The lecture component sucked: Every week there would appear a new video lecture, with slides and audio, in a proprietary format that could not be sped up. It would be about an hour and a half long. There would then be a homework assignment based on this lecture. Exams, though, were the worst. I needed to have one of my superiors at work proctor my exam during work hours. Anyway, I ended up doing quite poorly in this section. At the time, the C+ I received was the worst grade I had ever received in any class. I simply didn’t have time to devote to it.
This post, however, is actually about the lab component. This bit was much more enjoyable than the lecture, but I didn’t perform any better. It was equally time consuming, despite being worth only a third of the credit. Our work was validated via skype, and there was a very strict format for each of the lab reports, which I wasn’t very good at following.

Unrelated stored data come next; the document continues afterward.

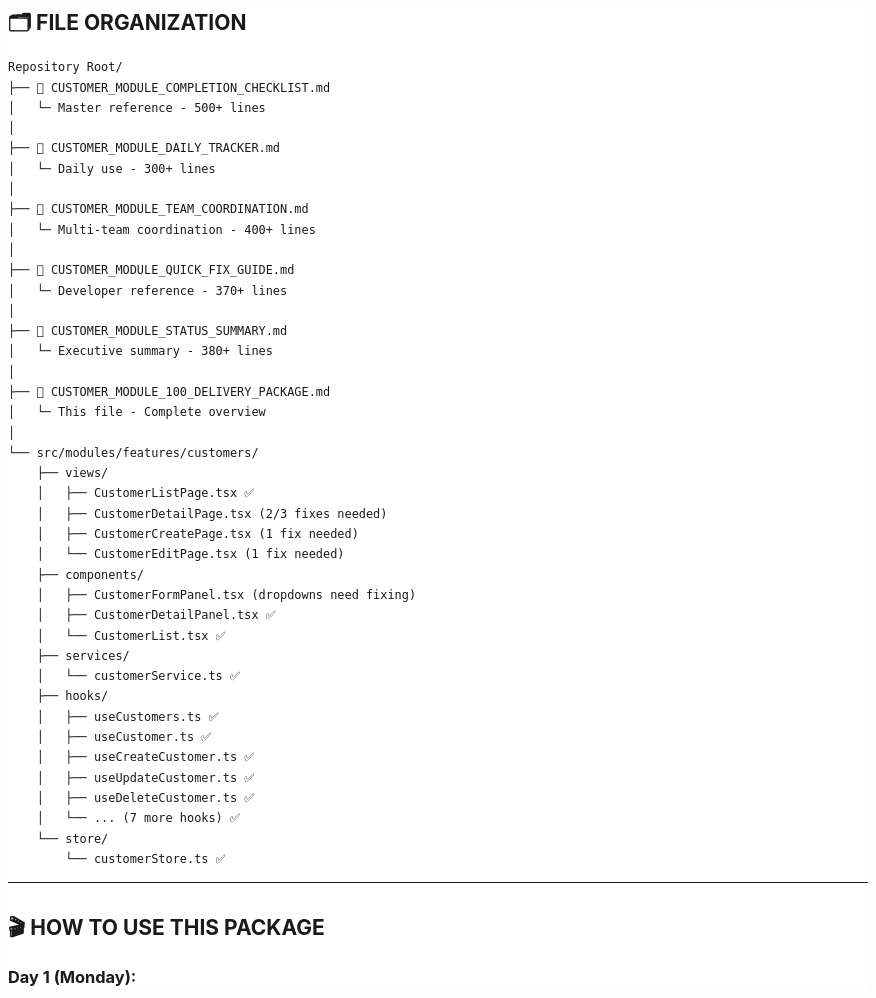 
## 🗂️ FILE ORGANIZATION

```
Repository Root/
├── 📄 CUSTOMER_MODULE_COMPLETION_CHECKLIST.md
│   └─ Master reference - 500+ lines
│
├── 📄 CUSTOMER_MODULE_DAILY_TRACKER.md
│   └─ Daily use - 300+ lines
│
├── 📄 CUSTOMER_MODULE_TEAM_COORDINATION.md
│   └─ Multi-team coordination - 400+ lines
│
├── 📄 CUSTOMER_MODULE_QUICK_FIX_GUIDE.md
│   └─ Developer reference - 370+ lines
│
├── 📄 CUSTOMER_MODULE_STATUS_SUMMARY.md
│   └─ Executive summary - 380+ lines
│
├── 📄 CUSTOMER_MODULE_100_DELIVERY_PACKAGE.md
│   └─ This file - Complete overview
│
└── src/modules/features/customers/
    ├── views/
    │   ├── CustomerListPage.tsx ✅
    │   ├── CustomerDetailPage.tsx (2/3 fixes needed)
    │   ├── CustomerCreatePage.tsx (1 fix needed)
    │   └── CustomerEditPage.tsx (1 fix needed)
    ├── components/
    │   ├── CustomerFormPanel.tsx (dropdowns need fixing)
    │   ├── CustomerDetailPanel.tsx ✅
    │   └── CustomerList.tsx ✅
    ├── services/
    │   └── customerService.ts ✅
    ├── hooks/
    │   ├── useCustomers.ts ✅
    │   ├── useCustomer.ts ✅
    │   ├── useCreateCustomer.ts ✅
    │   ├── useUpdateCustomer.ts ✅
    │   ├── useDeleteCustomer.ts ✅
    │   └── ... (7 more hooks) ✅
    └── store/
        └── customerStore.ts ✅
```

---

## 🎬 HOW TO USE THIS PACKAGE

### Day 1 (Monday):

Worse, though, we were not allowed to choose our own tools. We were required to use PSPICE (ridiculously buggy and user-unfriendly circuit design and analysis software), which is windows-only, and the Velleman PCSGU250 PC oscilloscope. This oscilloscope, as with many such PC ‘scopes, has drivers and software for only Windows. I needed to use Linux for work, so I had to run PSPICE and the oscilloscope software in a virtual machine. Long story told in short, I swore vengeance on the ‘scope.
I never really got the time to exact this vengeance, though. Until today, that is…
[Continued in the next post]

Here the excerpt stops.